Segment Start: Data provided

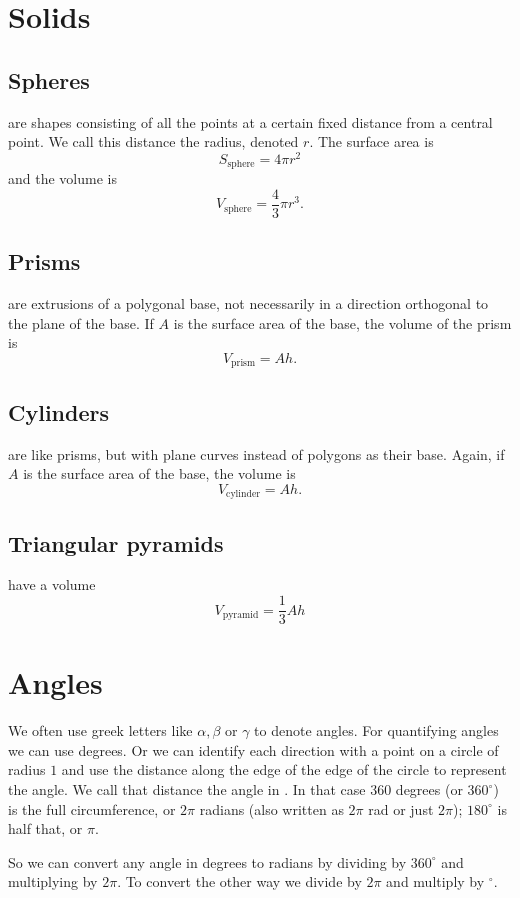 \section{Solids}
\subsection{Spheres} are shapes consisting of all the points at a certain fixed distance from a central point. We call this distance the radius, denoted $r$. The surface area is
\[ S_\text{sphere} = 4\pi r^2 \]
and the volume is
\[V_\text{sphere} = \frac{4}{3}\pi r^3.\]

\subsection{Prisms} are extrusions of a polygonal base, not necessarily in a direction orthogonal to the plane of the base. If $A$ is the surface area of the base, the volume of the prism is
\[V_\text{prism} = Ah. \]

\subsection{Cylinders} are like prisms, but with plane curves instead of polygons as their base. Again, if $A$ is the surface area of the base, the volume is
\[ V_\text{cylinder} = Ah. \]

\subsection{Triangular pyramids} have a volume
\[ V_\text{pyramid} = \frac{1}{3}Ah \]

\section{Angles}
We often use greek letters like $\alpha, \beta$ or $\gamma$ to denote angles. For quantifying angles we can use degrees. Or we can identify each direction with a point on a circle of radius $1$ and use the distance along the edge of the edge of the circle to represent the angle. We call that distance the angle in . In that case $360$ degrees (or $360^\circ$) is the full circumference, or $2\pi$ radians (also written as $2\pi$ rad or just $2\pi$); $180^\circ$ is half that, or $\pi$.

So we can convert any angle in degrees to radians by dividing by $360^\circ$ and multiplying by $2\pi$. To convert the other way we divide by $2\pi$ and multiply by $^\circ$.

Segment End: Data provided

◆ **What is needed**
Please transcribe every entry above exactly, leaving out any pictures.

◆ **Response below**
 \section{Solids}
\subsection{Spheres} are shapes consisting of all the points at a certain fixed distance from a central point. We call this distance the radius, denoted $r$. The surface area is
\[ S_\text{sphere} = 4\pi r^2 \]
and the volume is
\[V_\text{sphere} = \frac{4}{3}\pi r^3.\]

\subsection{Prisms} are extrusions of a polygonal base, not necessarily in a direction orthogonal to the plane of the base. If $A$ is the surface area of the base, the volume of the prism is
\[V_\text{prism} = Ah. \]

\subsection{Cylinders} are like prisms, but with plane curves instead of polygons as their base. Again, if $A$ is the surface area of the base, the volume is
\[ V_\text{cylinder} = Ah. \]

\subsection{Triangular pyramids} have a volume
\[ V_\text{pyramid} = \frac{1}{3}Ah \]

\section{Angles}
We often use greek letters like $\alpha, \beta$ or $\gamma$ to denote angles. For quantifying angles we can use degrees. Or we can identify each direction with a point on a circle of radius $1$ and use the distance along the edge of the edge of the circle to represent the angle. We call that distance the angle in . In that case $360$ degrees (or $360^\circ$) is the full circumference, or $2\pi$ radians (also written as $2\pi$ rad or just $2\pi$); $180^\circ$ is half that, or $\pi$.

So we can convert any angle in degrees to radians by dividing by $360^\circ$ and multiplying by $2\pi$. To convert the other way we divide by $2\pi$ and multiply by $^\circ$.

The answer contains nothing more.